# [PROVIDED INFORMATION]
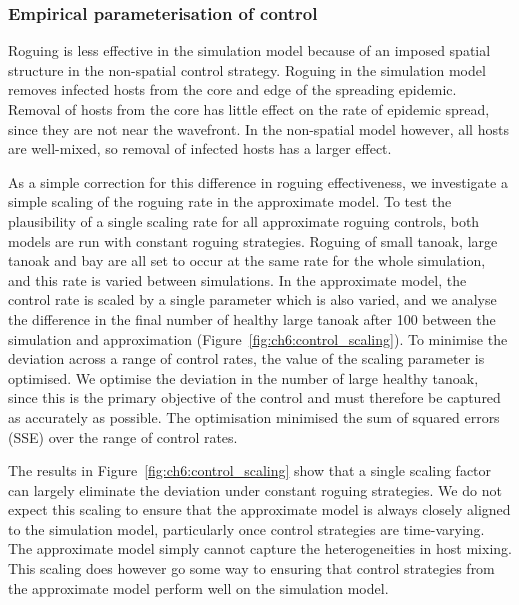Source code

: \subsubsection{Empirical parameterisation of control}\label{sec:ch6:control_scaling}

Roguing is less effective in the simulation model because of an imposed spatial structure in the non-spatial control strategy. Roguing in the simulation model removes infected hosts from the core and edge of the spreading epidemic. Removal of hosts from the core has little effect on the rate of epidemic spread, since they are not near the wavefront. In the non-spatial model however, all hosts are well-mixed, so removal of infected hosts has a larger effect.

As a simple correction for this difference in roguing effectiveness, we investigate a simple scaling of the roguing rate in the approximate model. To test the plausibility of a single scaling rate for all approximate roguing controls, both models are run with constant roguing strategies. Roguing of small tanoak, large tanoak and bay are all set to occur at the same rate for the whole simulation, and this rate is varied between simulations. In the approximate model, the control rate is scaled by a single parameter which is also varied, and we analyse the difference in the final number of healthy large tanoak after \SI{100}{\years} between the simulation and approximation (Figure~\ref{fig:ch6:control_scaling}). To minimise the deviation across a range of control rates, the value of the scaling parameter is optimised. We optimise the deviation in the number of large healthy tanoak, since this is the primary objective of the control and must therefore be captured as accurately as possible. The optimisation minimised the sum of squared errors (SSE) over the range of control rates.

The results in Figure~\ref{fig:ch6:control_scaling} show that a single scaling factor can largely eliminate the deviation under constant roguing strategies. We do not expect this scaling to ensure that the approximate model is always closely aligned to the simulation model, particularly once control strategies are time-varying. The approximate model simply cannot capture the heterogeneities in host mixing. This scaling does however go some way to ensuring that control strategies from the approximate model perform well on the simulation model.

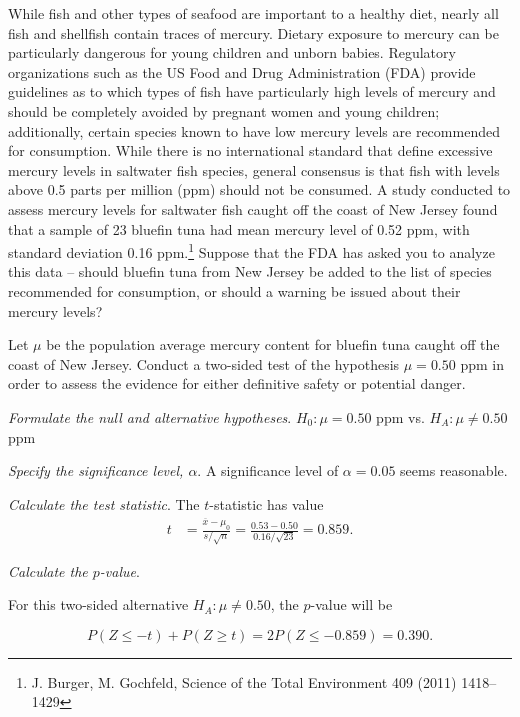 \begin{spacing}{1.5}
\begin{example}
{While fish and other types of seafood are important to a healthy diet, nearly all fish and shellfish contain traces of mercury. Dietary exposure to mercury can be particularly dangerous for young children and unborn babies. Regulatory organizations such as the US Food and Drug Administration (FDA) provide guidelines as to which types of fish have particularly high levels of mercury and should be completely avoided by pregnant women and young children; additionally, certain species known to have low mercury levels are recommended for consumption. While there is no international standard that define excessive mercury levels in saltwater fish species, general consensus is that fish with levels above 0.5 parts per million (ppm) should not be consumed. A study conducted to assess mercury levels for saltwater fish caught off the coast of New Jersey found that a sample of 23 bluefin tuna had mean mercury level of 0.52 ppm, with standard deviation 0.16 ppm.\footnote{J. Burger, M. Gochfeld, Science of the Total Environment 409 (2011) 1418–1429} Suppose that the FDA has asked you to analyze this data -- should bluefin tuna from New Jersey be added to the list of species recommended for consumption, or should a warning be issued about their mercury levels?}
\label{hypTestTuna}

Let $\mu$ be the population average mercury content for bluefin tuna caught off the coast of New Jersey. Conduct a two-sided test of the hypothesis $\mu = 0.50$ ppm in order to assess the evidence for either definitive safety or potential danger.

\textit{Formulate the null and alternative hypotheses}. $H_0: \mu = 0.50$ ppm vs. $H_A: \mu \neq 0.50$ ppm

\textit{Specify the significance level, $\alpha$}.  A significance level of $\alpha = 0.05$ seems reasonable. 

\textit{Calculate the test statistic}. The  $t$-statistic has value
\begin{align*}
t &= \frac{\overline{x}-\mu_0}{s/\sqrt{n}} = \frac{0.53 - 0.50} {0.16/\sqrt{23}} = 0.859.
\end{align*}

\textit{Calculate the $p$-value}.

For this two-sided alternative $H_A: \mu \neq 0.50$, the $p$-value will be 

\[P(Z \leq -t) + P(Z \geq t)= 2P(Z \leq - 0.859) = 0.390.\]


\end{example}
\end{spacing}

# [EXERCISE DESCRIPTION]
Using the material above, return every line that holds the string "alternative".

# [RESPONSE FOR THIS EXERCISE]
\textit{Formulate the null and alternative hypotheses}. $H_0: \mu = 0.50$ ppm vs. $H_A: \mu \neq 0.50$ ppm
For this two-sided alternative $H_A: \mu \neq 0.50$, the $p$-value will be 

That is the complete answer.